Table 1 shows baseline demographic and clinical characteristics of the two study groups. In both groups, patients had more than 20 measures of HbA1C during the study period, without significant difference. In the “HbA1C variability” group (“variability group”) there was a statistically significant higher percentage of smokers and BMI ≥ 30 as opposed to the “No HbA1C variability” group. There was no statistically significant difference in the percentage of hypertension, hyperlipidemia and there was a borderline significance in the percentage of ischemic heart disease. We also compared the number of visits in diabetic specialized clinics as an indication of the disease severity. In “Clalit” health services most diabetic patients are treated in primary care clinics by family physicians and nurses and only patients with a more complicated disease are referred to diabetic clinics. In the “HbA1C variability” group 28.6% had more than 5 visits in the diabetes clinic during the study follow up, as opposed to 22.9% in the “No HbA1C variability” group (p = 0.003).
Table 2 shows the differences in the medications used by participants. In the “HbA1C variability group” we found a statistically significant higher use of insulin and ACE inhibitors, compared to the “no variability” group. There was no difference in the use of diabetic oral treatment or the use of statins, which was high in both groups.
Figure 1 shows the percentage of participants with balanced laboratory tests (the mean of all results during the study period): fasting glucose, LDL and HDL cholesterol and triglycerides. In all categories the percentage of participants with balanced laboratory results was lower in the “HbA1C variability group all the differences between the groups were statistically significant, p < 0.001.
We subdivided HbA1C into four categories (Fig. 2) and found that in the “HbA1C variability group” 79.8% were with a mean HbA1C above 8% while in the “No HbA1C variability group” 76.4% were with mean HbA1C lower than 7.9%, the difference between the groups was statistically significant, p < 0.001.
Figure 3 displays the frequency of HbA1c variability at different values of HbA1c represented as a trend, showing that the highest frequency of variability was between values of 8.1–8.5 of HbA1c.

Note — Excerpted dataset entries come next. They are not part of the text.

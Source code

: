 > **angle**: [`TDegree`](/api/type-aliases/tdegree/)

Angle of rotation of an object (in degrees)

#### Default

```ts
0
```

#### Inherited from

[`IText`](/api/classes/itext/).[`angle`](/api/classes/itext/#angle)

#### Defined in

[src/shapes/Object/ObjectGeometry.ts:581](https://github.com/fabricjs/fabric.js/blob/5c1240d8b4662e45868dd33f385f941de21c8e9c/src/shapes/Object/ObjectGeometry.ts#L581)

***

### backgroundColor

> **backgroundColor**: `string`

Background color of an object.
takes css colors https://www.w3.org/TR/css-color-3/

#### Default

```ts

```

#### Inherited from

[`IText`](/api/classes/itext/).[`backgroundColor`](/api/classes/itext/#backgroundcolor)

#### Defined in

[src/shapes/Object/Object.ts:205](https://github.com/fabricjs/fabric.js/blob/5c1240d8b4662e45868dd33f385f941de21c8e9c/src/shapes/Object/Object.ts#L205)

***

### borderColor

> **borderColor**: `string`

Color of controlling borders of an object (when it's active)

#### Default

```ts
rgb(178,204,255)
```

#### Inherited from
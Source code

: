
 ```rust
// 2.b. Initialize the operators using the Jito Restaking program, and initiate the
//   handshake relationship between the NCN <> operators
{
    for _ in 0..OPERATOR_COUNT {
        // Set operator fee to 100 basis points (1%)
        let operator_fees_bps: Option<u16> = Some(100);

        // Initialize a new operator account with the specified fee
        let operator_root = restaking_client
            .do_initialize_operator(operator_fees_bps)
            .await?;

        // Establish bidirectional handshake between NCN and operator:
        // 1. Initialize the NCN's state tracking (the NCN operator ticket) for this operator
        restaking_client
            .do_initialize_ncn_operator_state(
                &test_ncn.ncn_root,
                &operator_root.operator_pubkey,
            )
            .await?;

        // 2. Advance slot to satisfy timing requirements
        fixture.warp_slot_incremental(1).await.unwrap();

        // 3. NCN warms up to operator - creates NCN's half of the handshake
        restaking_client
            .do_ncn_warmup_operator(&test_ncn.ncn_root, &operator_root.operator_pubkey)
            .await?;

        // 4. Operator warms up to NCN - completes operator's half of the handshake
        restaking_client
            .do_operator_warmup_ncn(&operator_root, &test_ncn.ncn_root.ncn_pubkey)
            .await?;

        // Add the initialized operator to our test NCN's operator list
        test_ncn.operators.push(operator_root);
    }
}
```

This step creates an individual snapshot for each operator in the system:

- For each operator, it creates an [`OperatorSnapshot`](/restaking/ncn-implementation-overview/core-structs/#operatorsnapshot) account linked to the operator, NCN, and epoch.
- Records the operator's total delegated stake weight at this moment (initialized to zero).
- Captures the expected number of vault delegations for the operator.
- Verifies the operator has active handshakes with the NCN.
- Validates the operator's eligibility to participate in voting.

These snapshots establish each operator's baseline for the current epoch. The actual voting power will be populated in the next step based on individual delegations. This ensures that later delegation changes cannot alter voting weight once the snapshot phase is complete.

Table 3 shows the mean laboratory results during the study period—comparing the two groups: All blood tests were significantly worse in the variability group: glucose, LDL cholesterol, triglycerides, HDL cholesterol, microalbuminuria/creatinine ratio and HbA1C (mean and median) (all p < 0.001).
In the multivariate analysis we included variables with clinical importance or statistical significance (Table 4). The analysis shows that HbA1C variability was associated with insulin usage (OR = 4.1, p < 0.001), younger age (OR = 0.939, p < 0.001) and Ischemic heart disease (OR = 1.258, p = 0.03). HbA1C variability was also associated with BMI ≥ 30, almost statistically significant (OR = 1.206, p = 0.06). Gender was statistically insignificant.